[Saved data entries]
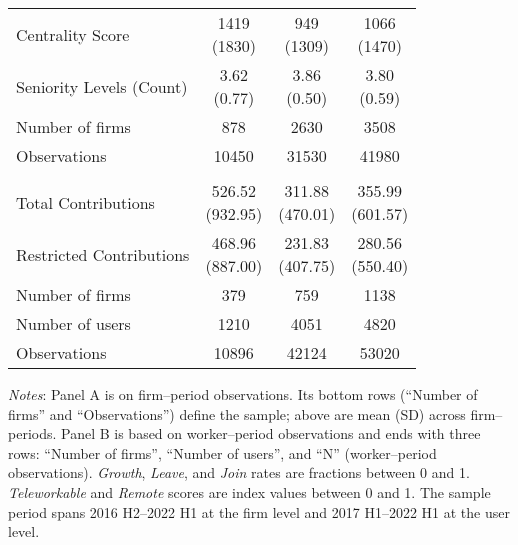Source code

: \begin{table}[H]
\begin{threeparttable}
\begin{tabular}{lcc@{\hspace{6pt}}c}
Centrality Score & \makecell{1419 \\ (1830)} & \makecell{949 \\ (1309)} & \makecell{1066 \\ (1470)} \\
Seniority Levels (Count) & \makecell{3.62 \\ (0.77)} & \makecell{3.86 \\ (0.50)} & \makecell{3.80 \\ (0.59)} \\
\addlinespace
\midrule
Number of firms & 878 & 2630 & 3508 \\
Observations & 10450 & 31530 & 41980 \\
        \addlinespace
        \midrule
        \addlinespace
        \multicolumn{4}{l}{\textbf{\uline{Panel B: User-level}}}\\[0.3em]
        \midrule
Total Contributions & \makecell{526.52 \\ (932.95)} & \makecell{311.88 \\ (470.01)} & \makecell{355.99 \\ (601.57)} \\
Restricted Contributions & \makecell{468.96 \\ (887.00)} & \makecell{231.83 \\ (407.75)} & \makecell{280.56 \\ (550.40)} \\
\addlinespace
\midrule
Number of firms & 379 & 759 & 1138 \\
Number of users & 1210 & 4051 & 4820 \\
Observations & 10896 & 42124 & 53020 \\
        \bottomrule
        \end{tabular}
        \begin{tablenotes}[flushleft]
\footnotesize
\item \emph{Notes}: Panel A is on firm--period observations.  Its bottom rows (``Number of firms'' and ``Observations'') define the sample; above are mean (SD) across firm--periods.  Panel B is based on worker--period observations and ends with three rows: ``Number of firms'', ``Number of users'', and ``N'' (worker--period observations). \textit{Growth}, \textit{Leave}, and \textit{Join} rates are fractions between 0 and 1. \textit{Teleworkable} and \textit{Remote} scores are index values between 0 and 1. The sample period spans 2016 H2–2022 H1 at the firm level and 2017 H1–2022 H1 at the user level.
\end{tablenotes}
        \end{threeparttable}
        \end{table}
--
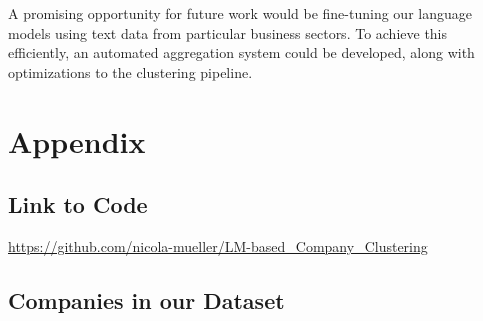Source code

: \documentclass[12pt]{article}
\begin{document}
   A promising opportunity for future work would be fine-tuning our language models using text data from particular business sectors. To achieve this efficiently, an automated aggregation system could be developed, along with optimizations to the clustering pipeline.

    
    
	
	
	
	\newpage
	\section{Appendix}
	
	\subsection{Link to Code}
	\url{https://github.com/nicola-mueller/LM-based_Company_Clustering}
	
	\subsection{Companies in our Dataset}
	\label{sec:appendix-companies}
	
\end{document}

• What is required:
Every line that contains the string "Number" should be copied from the records.

• Answer to this exercise:
Number of firms & 878 & 2630 & 3508 \\
Number of firms & 379 & 759 & 1138 \\
Number of users & 1210 & 4051 & 4820 \\
\item \emph{Notes}: Panel A is on firm--period observations.  Its bottom rows (``Number of firms'' and ``Observations'') define the sample; above are mean (SD) across firm--periods.  Panel B is based on worker--period observations and ends with three rows: ``Number of firms'', ``Number of users'', and ``N'' (worker--period observations). \textit{Growth}, \textit{Leave}, and \textit{Join} rates are fractions between 0 and 1. \textit{Teleworkable} and \textit{Remote} scores are index values between 0 and 1. The sample period spans 2016 H2–2022 H1 at the firm level and 2017 H1–2022 H1 at the user level.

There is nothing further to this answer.